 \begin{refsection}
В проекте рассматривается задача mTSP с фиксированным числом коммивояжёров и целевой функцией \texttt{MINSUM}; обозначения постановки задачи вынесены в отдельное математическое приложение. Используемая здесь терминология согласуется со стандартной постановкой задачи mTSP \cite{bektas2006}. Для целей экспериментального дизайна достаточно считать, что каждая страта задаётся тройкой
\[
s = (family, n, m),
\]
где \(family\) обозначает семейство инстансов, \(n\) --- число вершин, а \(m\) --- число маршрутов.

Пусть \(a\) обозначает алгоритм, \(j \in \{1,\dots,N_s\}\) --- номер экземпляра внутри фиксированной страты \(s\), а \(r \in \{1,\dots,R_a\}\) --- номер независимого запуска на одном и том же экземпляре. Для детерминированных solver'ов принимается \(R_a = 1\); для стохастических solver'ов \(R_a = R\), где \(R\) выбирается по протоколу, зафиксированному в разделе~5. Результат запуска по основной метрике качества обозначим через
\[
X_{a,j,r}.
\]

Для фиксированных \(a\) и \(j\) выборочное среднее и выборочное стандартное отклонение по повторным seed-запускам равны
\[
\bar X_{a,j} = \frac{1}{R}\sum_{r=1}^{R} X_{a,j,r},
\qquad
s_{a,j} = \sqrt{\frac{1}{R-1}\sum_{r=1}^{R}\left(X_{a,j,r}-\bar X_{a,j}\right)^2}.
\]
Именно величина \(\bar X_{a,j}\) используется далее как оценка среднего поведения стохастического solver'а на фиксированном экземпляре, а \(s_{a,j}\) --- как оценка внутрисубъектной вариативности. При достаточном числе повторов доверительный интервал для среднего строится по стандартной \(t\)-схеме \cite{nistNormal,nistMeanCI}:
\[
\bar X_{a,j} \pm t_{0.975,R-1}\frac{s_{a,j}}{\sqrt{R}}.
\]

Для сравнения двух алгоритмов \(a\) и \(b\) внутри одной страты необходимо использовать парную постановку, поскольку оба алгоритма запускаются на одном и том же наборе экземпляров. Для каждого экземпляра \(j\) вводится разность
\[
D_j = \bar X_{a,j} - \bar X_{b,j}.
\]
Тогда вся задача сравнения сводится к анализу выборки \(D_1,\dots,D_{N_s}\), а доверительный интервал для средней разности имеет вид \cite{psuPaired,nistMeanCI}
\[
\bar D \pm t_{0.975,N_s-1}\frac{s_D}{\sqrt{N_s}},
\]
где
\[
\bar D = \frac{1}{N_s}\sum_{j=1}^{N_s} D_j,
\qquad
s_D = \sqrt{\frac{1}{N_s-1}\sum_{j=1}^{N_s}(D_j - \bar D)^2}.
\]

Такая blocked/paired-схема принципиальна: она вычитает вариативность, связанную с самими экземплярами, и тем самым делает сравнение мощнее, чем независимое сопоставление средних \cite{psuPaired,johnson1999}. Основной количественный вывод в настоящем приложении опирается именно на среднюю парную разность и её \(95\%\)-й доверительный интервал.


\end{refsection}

WHAT YOU SHOULD DO:
Write out the records again, exactly as given.

ANSWER SPACE:
 \begin{refsection}
В проекте рассматривается задача mTSP с фиксированным числом коммивояжёров и целевой функцией \texttt{MINSUM}; обозначения постановки задачи вынесены в отдельное математическое приложение. Используемая здесь терминология согласуется со стандартной постановкой задачи mTSP \cite{bektas2006}. Для целей экспериментального дизайна достаточно считать, что каждая страта задаётся тройкой
\[
s = (family, n, m),
\]
где \(family\) обозначает семейство инстансов, \(n\) --- число вершин, а \(m\) --- число маршрутов.

Пусть \(a\) обозначает алгоритм, \(j \in \{1,\dots,N_s\}\) --- номер экземпляра внутри фиксированной страты \(s\), а \(r \in \{1,\dots,R_a\}\) --- номер независимого запуска на одном и том же экземпляре. Для детерминированных solver'ов принимается \(R_a = 1\); для стохастических solver'ов \(R_a = R\), где \(R\) выбирается по протоколу, зафиксированному в разделе~5. Результат запуска по основной метрике качества обозначим через
\[
X_{a,j,r}.
\]

Для фиксированных \(a\) и \(j\) выборочное среднее и выборочное стандартное отклонение по повторным seed-запускам равны
\[
\bar X_{a,j} = \frac{1}{R}\sum_{r=1}^{R} X_{a,j,r},
\qquad
s_{a,j} = \sqrt{\frac{1}{R-1}\sum_{r=1}^{R}\left(X_{a,j,r}-\bar X_{a,j}\right)^2}.
\]
Именно величина \(\bar X_{a,j}\) используется далее как оценка среднего поведения стохастического solver'а на фиксированном экземпляре, а \(s_{a,j}\) --- как оценка внутрисубъектной вариативности. При достаточном числе повторов доверительный интервал для среднего строится по стандартной \(t\)-схеме \cite{nistNormal,nistMeanCI}:
\[
\bar X_{a,j} \pm t_{0.975,R-1}\frac{s_{a,j}}{\sqrt{R}}.
\]

Для сравнения двух алгоритмов \(a\) и \(b\) внутри одной страты необходимо использовать парную постановку, поскольку оба алгоритма запускаются на одном и том же наборе экземпляров. Для каждого экземпляра \(j\) вводится разность
\[
D_j = \bar X_{a,j} - \bar X_{b,j}.
\]
Тогда вся задача сравнения сводится к анализу выборки \(D_1,\dots,D_{N_s}\), а доверительный интервал для средней разности имеет вид \cite{psuPaired,nistMeanCI}
\[
\bar D \pm t_{0.975,N_s-1}\frac{s_D}{\sqrt{N_s}},
\]
где
\[
\bar D = \frac{1}{N_s}\sum_{j=1}^{N_s} D_j,
\qquad
s_D = \sqrt{\frac{1}{N_s-1}\sum_{j=1}^{N_s}(D_j - \bar D)^2}.
\]

Такая blocked/paired-схема принципиальна: она вычитает вариативность, связанную с самими экземплярами, и тем самым делает сравнение мощнее, чем независимое сопоставление средних \cite{psuPaired,johnson1999}. Основной количественный вывод в настоящем приложении опирается именно на среднюю парную разность и её \(95\%\)-й доверительный интервал.


\end{refsection}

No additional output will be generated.